▸ **EXERCISE PROMPT**:
If a line in the records below contains "https", copy that line.
===============
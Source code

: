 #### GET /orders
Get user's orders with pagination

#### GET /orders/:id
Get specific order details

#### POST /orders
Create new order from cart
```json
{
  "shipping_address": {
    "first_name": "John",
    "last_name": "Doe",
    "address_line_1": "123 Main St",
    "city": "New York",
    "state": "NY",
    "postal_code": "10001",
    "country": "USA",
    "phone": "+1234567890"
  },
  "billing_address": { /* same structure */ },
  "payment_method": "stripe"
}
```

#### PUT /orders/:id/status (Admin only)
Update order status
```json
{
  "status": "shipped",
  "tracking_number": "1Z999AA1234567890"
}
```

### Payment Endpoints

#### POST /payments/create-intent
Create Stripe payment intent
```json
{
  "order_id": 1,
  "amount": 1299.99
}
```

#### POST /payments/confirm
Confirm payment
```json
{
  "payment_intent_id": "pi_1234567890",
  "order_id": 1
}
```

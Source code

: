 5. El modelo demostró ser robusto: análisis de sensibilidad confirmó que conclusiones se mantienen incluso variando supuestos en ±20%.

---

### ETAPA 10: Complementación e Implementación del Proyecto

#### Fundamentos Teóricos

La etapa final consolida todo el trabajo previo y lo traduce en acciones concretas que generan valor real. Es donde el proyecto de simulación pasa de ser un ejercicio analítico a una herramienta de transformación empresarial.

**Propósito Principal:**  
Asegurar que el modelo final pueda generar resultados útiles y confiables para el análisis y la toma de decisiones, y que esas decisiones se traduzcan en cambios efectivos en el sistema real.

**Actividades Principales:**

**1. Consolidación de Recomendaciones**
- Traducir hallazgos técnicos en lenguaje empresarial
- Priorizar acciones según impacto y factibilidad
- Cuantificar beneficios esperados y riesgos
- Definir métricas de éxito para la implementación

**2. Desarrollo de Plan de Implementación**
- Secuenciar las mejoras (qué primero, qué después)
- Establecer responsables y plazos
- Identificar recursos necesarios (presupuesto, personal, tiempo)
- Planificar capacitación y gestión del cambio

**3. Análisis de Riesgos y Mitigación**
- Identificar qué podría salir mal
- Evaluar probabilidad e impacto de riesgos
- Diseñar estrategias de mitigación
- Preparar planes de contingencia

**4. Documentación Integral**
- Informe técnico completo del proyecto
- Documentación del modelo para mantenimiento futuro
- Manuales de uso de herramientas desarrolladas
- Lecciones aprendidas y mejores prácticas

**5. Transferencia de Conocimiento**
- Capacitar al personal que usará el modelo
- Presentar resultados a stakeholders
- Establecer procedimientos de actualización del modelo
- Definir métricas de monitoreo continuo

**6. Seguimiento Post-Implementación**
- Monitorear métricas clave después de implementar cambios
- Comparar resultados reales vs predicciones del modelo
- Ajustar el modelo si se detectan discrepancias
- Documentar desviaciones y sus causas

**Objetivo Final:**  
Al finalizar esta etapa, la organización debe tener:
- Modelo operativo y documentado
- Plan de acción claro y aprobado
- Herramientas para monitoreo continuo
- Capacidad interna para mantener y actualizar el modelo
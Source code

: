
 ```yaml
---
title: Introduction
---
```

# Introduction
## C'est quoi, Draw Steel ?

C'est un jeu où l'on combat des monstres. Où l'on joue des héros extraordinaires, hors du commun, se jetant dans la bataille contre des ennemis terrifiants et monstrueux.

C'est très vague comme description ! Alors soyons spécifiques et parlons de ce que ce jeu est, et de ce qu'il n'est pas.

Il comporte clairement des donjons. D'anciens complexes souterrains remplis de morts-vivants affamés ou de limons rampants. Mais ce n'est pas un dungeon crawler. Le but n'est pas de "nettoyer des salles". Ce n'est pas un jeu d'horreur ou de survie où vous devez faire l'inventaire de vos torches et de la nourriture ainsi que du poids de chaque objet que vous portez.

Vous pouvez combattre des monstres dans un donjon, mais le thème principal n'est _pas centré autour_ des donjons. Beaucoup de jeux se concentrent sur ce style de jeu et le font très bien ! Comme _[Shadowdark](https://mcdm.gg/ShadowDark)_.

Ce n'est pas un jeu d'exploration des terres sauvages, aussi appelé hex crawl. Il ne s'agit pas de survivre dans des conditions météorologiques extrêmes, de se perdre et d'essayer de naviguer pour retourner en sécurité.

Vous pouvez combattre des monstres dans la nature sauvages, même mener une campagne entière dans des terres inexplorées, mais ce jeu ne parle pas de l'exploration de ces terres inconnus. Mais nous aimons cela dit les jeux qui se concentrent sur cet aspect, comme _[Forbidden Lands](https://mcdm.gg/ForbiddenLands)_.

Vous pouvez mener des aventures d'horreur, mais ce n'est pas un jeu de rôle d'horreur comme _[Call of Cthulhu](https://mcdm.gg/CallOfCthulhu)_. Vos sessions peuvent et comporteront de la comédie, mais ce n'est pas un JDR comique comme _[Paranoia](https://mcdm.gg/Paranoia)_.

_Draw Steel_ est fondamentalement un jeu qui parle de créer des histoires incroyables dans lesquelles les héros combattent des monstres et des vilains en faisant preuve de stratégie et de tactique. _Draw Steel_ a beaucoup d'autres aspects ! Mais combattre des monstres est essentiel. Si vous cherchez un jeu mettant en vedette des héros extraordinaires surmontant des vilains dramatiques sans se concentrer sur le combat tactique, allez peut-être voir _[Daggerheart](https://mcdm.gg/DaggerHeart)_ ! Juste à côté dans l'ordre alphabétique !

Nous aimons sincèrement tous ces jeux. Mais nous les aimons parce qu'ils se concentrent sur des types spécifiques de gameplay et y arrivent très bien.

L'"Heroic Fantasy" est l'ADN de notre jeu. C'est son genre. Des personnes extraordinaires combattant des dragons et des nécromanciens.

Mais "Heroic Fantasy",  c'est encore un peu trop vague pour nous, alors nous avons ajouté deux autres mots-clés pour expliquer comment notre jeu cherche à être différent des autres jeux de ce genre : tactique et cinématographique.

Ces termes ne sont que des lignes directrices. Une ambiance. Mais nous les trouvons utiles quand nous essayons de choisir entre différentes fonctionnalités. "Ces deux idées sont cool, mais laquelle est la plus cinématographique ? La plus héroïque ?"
===============
▸ **RESPONSE TO THE EXERCISE**:
Vous pouvez combattre des monstres dans un donjon, mais le thème principal n'est _pas centré autour_ des donjons. Beaucoup de jeux se concentrent sur ce style de jeu et le font très bien ! Comme _[Shadowdark](https://mcdm.gg/ShadowDark)_.
Vous pouvez combattre des monstres dans la nature sauvages, même mener une campagne entière dans des terres inexplorées, mais ce jeu ne parle pas de l'exploration de ces terres inconnus. Mais nous aimons cela dit les jeux qui se concentrent sur cet aspect, comme _[Forbidden Lands](https://mcdm.gg/ForbiddenLands)_.
Vous pouvez mener des aventures d'horreur, mais ce n'est pas un jeu de rôle d'horreur comme _[Call of Cthulhu](https://mcdm.gg/CallOfCthulhu)_. Vos sessions peuvent et comporteront de la comédie, mais ce n'est pas un JDR comique comme _[Paranoia](https://mcdm.gg/Paranoia)_.
_Draw Steel_ est fondamentalement un jeu qui parle de créer des histoires incroyables dans lesquelles les héros combattent des monstres et des vilains en faisant preuve de stratégie et de tactique. _Draw Steel_ a beaucoup d'autres aspects ! Mais combattre des monstres est essentiel. Si vous cherchez un jeu mettant en vedette des héros extraordinaires surmontant des vilains dramatiques sans se concentrer sur le combat tactique, allez peut-être voir _[Daggerheart](https://mcdm.gg/DaggerHeart)_ ! Juste à côté dans l'ordre alphabétique !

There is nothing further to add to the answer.